WHAT YOU WILL DO> Only the pictures are dropped. Restate each line below word for word.

PROVIDED RECORDS>
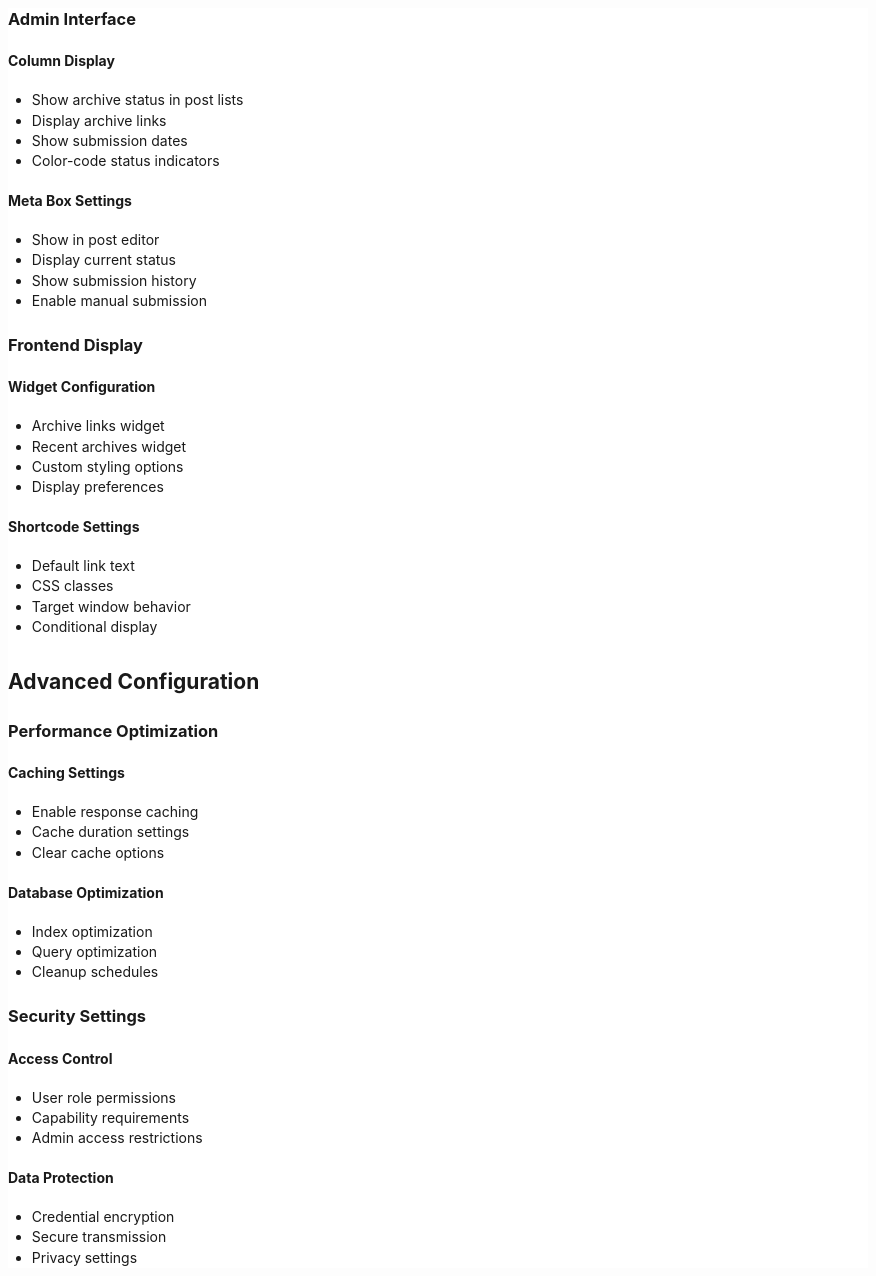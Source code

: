 ### Admin Interface

#### Column Display
- Show archive status in post lists
- Display archive links
- Show submission dates
- Color-code status indicators

#### Meta Box Settings
- Show in post editor
- Display current status
- Show submission history
- Enable manual submission

### Frontend Display

#### Widget Configuration
- Archive links widget
- Recent archives widget
- Custom styling options
- Display preferences

#### Shortcode Settings
- Default link text
- CSS classes
- Target window behavior
- Conditional display

## Advanced Configuration

### Performance Optimization

#### Caching Settings
- Enable response caching
- Cache duration settings
- Clear cache options

#### Database Optimization
- Index optimization
- Query optimization
- Cleanup schedules

### Security Settings

#### Access Control
- User role permissions
- Capability requirements
- Admin access restrictions

#### Data Protection
- Credential encryption
- Secure transmission
- Privacy settings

YOUR SOLUTION>
Source code

: ### Admin Interface

#### Column Display
- Show archive status in post lists
- Display archive links
- Show submission dates
- Color-code status indicators

#### Meta Box Settings
- Show in post editor
- Display current status
- Show submission history
- Enable manual submission

### Frontend Display

#### Widget Configuration
- Archive links widget
- Recent archives widget
- Custom styling options
- Display preferences

#### Shortcode Settings
- Default link text
- CSS classes
- Target window behavior
- Conditional display

## Advanced Configuration

### Performance Optimization

#### Caching Settings
- Enable response caching
- Cache duration settings
- Clear cache options

#### Database Optimization
- Index optimization
- Query optimization
- Cleanup schedules

### Security Settings

#### Access Control
- User role permissions
- Capability requirements
- Admin access restrictions

#### Data Protection
- Credential encryption
- Secure transmission
- Privacy settings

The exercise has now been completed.